Borç alıp kapatamıyor da

Sökmen, konuyla ilgili şunları söyledi: “Eskiden hacze gidildiğinde, esnafın komşusu, eşi, dostu, arkadaşı veya akrabası geliyor, borcu kapatıyordu. Şimdi çoğu kişi para sıkıntısı çektiği için esnaf ve vatandaş borcunu ödeyemiyor. Yediemin depoları bankaların haczettiği mallarla doldu taştı. Sokakta, yurttaşlar çevrilip kredi kartı veriliyor. Burada bankalar da sorumlu. Kredi kartı verilen kişi buna uygun mu değil mi araştırılmalı.”


Rakamları açıklamayın talimatı


İskenderun’da Şubat 2009’da İŞKUR’a kayıtlı işsiz sayısının 17 bin 242 olduğu öğrenilirken, 12 ilçesi bulunan Hatay’da bu sayının ise 50 bine ulaştığı tahmin ediliyor. Ekonomik krizin İskenderun’daki işsiz sayısını yüzde 16 yükselttiği ifade ediliyor. Yetkililer, İskenderun’da işsiz sayısının bir önceki yıla oranla arttığına dikkat çekerek “Kriz buna yüzde 26 oranında katkı sundu” diyor. Hatay İŞKUR Müdürlüğü yetkilileri ise “kayıtlı işsiz sayısı nedir?” sorumuza Hatay Valisi M. Celalettin Lekesiz’in “kayıtlı işsiz sayıyı açıklamayın” talimatı üzerine bilgi veremeyeceklerini söylüyor.

İskenderun’da oturan ve 1.5 yıldır iş arayan Antakya Meslek Yüksekokulu Muhasebe Bölümü mezunu Özlem Bilgiç (21), işe girmek için bir tanıdığın ya da torpilin olması gerektiğine inanıyor. İşyerlerinin meslek eğitimi almış gençleri tercih etmesini isteyen Bilgiç, “Neden biz iş bulamıyoruz? İlla ki bir partiye mi üye olmak lazım? Ya da kılığımızı değiştirmemiz mi gerekiyor? Tesettür giysek iş sahibi olabiliriz” diyor. Bilgiç, teyzesinin de İskenderun’da devlet hastanesinin hizmet alımı kapsamında özelleştirilen bilgisayar bölümüne başvuru yaptığını ama hiç bilgisayar bilmeyen birinin işe alındığını söyledi.
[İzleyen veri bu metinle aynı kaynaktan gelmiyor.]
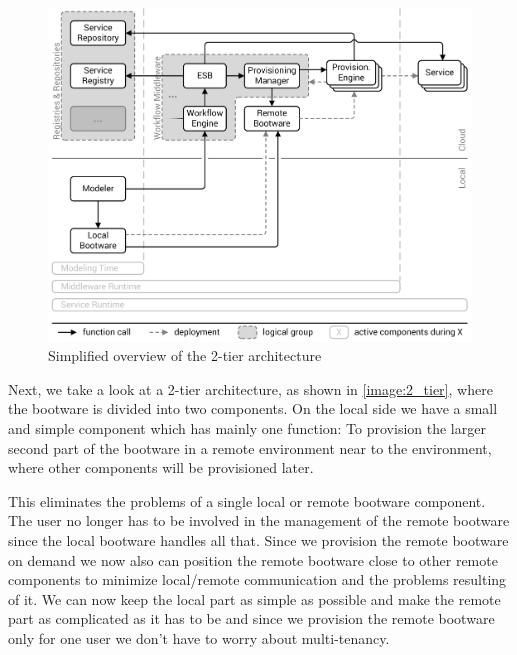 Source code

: \begin{figure}[!htbp]
	\centering
	\includegraphics[resolution=600]{design/assets/2_tier}
	\caption{Simplified overview of the 2-tier architecture}
	\label{image:2_tier}
\end{figure}

Next, we take a look at a 2-tier architecture, as shown in \autoref{image:2_tier}, where the bootware is divided into two components.
On the local side we have a small and simple component which has mainly one function: To provision the larger second part of the bootware in a remote environment near to the environment, where other components will be provisioned later.

This eliminates the problems of a single local or remote bootware component.
The user no longer has to be involved in the management of the remote bootware since the local bootware handles all that.
Since we provision the remote bootware on demand we now also can position the remote bootware close to other remote components to minimize local/remote communication and the problems resulting of it.
We can now keep the local part as simple as possible and make the remote part as complicated as it has to be and since we provision the remote bootware only for one user we don't have to worry about multi-tenancy.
Bir yıl önce 19 Mayıs Üniversitesi Büro Yönetimi Bölümü’nden mezun olan Hande Demirkent (22), işverenler gibi üniversitelerde meslek eğitimi alanların da işyeri kriterinin olduğunu vurguluyor. Demirkent “İş arayanların kadın olmasının dezavantaj olduğuna inanıyorum. Bu durumda da iş ararken ya çok donanımlı olmanız ya da taviz vermeniz gerekiyor” diyor.
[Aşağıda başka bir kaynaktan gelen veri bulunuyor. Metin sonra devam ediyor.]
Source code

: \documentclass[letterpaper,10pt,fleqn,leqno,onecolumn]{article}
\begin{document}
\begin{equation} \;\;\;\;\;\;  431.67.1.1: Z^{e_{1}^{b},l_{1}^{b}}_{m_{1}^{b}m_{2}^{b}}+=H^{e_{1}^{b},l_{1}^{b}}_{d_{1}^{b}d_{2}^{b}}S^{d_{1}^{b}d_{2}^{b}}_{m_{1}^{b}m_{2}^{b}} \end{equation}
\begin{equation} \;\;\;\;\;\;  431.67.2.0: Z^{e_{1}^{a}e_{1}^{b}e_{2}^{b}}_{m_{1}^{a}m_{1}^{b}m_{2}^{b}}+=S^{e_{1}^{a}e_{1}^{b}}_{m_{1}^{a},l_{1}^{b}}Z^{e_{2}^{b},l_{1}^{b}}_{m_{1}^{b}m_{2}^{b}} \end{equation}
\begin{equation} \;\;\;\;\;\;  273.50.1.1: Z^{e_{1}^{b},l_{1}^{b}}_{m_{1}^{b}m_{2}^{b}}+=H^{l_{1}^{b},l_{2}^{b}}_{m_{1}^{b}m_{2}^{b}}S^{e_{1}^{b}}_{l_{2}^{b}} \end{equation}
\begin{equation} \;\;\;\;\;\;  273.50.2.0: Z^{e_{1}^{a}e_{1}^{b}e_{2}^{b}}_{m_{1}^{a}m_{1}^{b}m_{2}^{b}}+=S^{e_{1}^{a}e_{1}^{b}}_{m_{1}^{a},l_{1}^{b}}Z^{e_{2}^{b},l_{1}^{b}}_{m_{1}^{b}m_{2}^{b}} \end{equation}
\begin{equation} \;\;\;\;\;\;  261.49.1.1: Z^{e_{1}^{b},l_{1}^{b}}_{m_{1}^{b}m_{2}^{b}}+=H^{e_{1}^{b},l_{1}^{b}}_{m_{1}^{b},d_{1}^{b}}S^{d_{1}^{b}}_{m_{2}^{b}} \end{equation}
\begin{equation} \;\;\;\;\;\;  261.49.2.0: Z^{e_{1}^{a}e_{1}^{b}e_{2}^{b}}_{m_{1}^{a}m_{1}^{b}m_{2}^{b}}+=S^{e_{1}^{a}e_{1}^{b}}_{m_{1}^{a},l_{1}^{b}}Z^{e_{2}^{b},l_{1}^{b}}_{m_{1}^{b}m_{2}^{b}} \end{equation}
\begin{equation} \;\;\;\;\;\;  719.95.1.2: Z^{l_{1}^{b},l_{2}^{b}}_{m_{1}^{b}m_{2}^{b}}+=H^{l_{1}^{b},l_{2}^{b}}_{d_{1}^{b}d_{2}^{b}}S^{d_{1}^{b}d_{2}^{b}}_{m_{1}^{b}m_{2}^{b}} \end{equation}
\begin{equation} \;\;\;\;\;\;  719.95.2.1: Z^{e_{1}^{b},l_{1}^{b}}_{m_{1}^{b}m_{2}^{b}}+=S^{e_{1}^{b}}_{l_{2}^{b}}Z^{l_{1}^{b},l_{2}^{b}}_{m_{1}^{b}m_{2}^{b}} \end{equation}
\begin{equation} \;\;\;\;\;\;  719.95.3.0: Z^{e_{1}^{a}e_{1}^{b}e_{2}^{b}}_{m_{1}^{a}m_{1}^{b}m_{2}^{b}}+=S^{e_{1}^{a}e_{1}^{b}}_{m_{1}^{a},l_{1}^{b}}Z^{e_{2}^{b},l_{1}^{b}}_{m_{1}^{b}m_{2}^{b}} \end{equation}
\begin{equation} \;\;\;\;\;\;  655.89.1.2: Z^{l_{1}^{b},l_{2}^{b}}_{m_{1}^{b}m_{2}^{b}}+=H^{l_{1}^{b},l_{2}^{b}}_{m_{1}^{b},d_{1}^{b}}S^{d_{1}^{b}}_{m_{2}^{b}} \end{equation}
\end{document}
Erdoğan’ın sözü unutulmadı

Bir dönemler hayvancılığın ve sınır ticaretinin gözde merkezlerinden biri olan Van’da artık her şey bambaşka. Kentte resmi rakamlara göre işsiz oranı yüzde 55. Gayriresmi rakamlara göre bu oran yüzde 70’lere kadar çıkıyor.

Vanlılar işsizlikle ilgili konu açıldığında Başbakan Recep Tayyip Erdoğan’ın yerel seçimler öncesinde yaptığı konuşmayı anımsatıyor. Erdoğan’ın “Van’la ilgili bir hayalim var. Devasa fabrikalar Van’ı çevrelese. Van turizmin, eğitimin merkezi haline gelse ve böyle bütün dünyada tanınsa. Bölge ülkelerinden ciddi bir çekim oluştursa. Bitlis’i, Hakkâri’yi, Ağrı’yı da içine alsa. Kültür, sanat, spor daha da gelişse, Van dünyada bir marka haline gelse” sözlerine dikkat çeken Vanlılar, hayallerin gerçekleştirilmesini beklerken, ekonomik krizin gün geçtikçe daha da büyüdüğüne işaret ediyor.

Yüksek okul mezunu olan ve 8 yıldır iş arayan 32 yaşındaki Haydar Özlemez, iş bulamadığı için köyde hayvancılıkla uğraşıyor. Yaz aylarında inşaatlarda amele olarak çalıştığını, kışın ise köyde kalarak ailesinin geçimini sağladığını belirten Özlemez, “Torna tesviye bölümü mezunuyum. 3 çocuğum var. Ben de çocuklarıma iyi bir gelecek hazırlamak istedim. Bunun için girmediğim sınav, çalmadığım kapı kalmadı. Sıkıntılarla boğuşuyorum. Emekli olan babamın maaşı olmasa çocuklarımı dahi okula gönderemez durumda kalırdım. Karamsarlık içindeyim. Okuduk ama bir işe yaramadı. Acaba çocuklarım da benim kaderimi mi yaşacak ümitsizliğini yaşıyorum.”
 

Umutlar kurslara bağlandı

İzmir’de Türkiye İş Kurumu’na kayıtlı 106 bin 474 işsiz bulunduğu belirtilerek, kurum tarafından açılan meslek edindirme kurslarına da 8 bin 55 kişinin katıldığı öğrenildi.

Türkiye İş Kurumu İzmir İl Müdürü Süleyman Boyacıoğlu, geçen yıl 195 farklı meslek grubuna yönelik 395 kurs gerçekleştirildiğini belirterek, “Her eylül ayında, bir sonraki yılın kurslarına yönelik çalışmalar yapılıyor. Meslek örgütleri, odalar, vakıflar, derneklerle yapılan görüşmeler sonucu hangi mesleklere talep olduğu belirleniyor. Valimizin başkanlığında oluşturulan komisyonlarda kurslarımız belirleniyor. Kurslar 10, en fazla 25 kişilik sınıflarda veriliyor. Kurslar haftada 40 saati aşmamak kaydıyla 6 ay kadar sürebiliyor” dedi.

Kurslara 4 bin 961 erkek, 3 bin 94 kadın, toplam 8 bin 55 kişinin katıldığını bildiren Boyacıoğlu, etkinlikler için 16 milyon 469 bin TL kaynak aktarıldığını, AB projelerine yönelik de 932 bin 547 Avro harcandığını söyledi.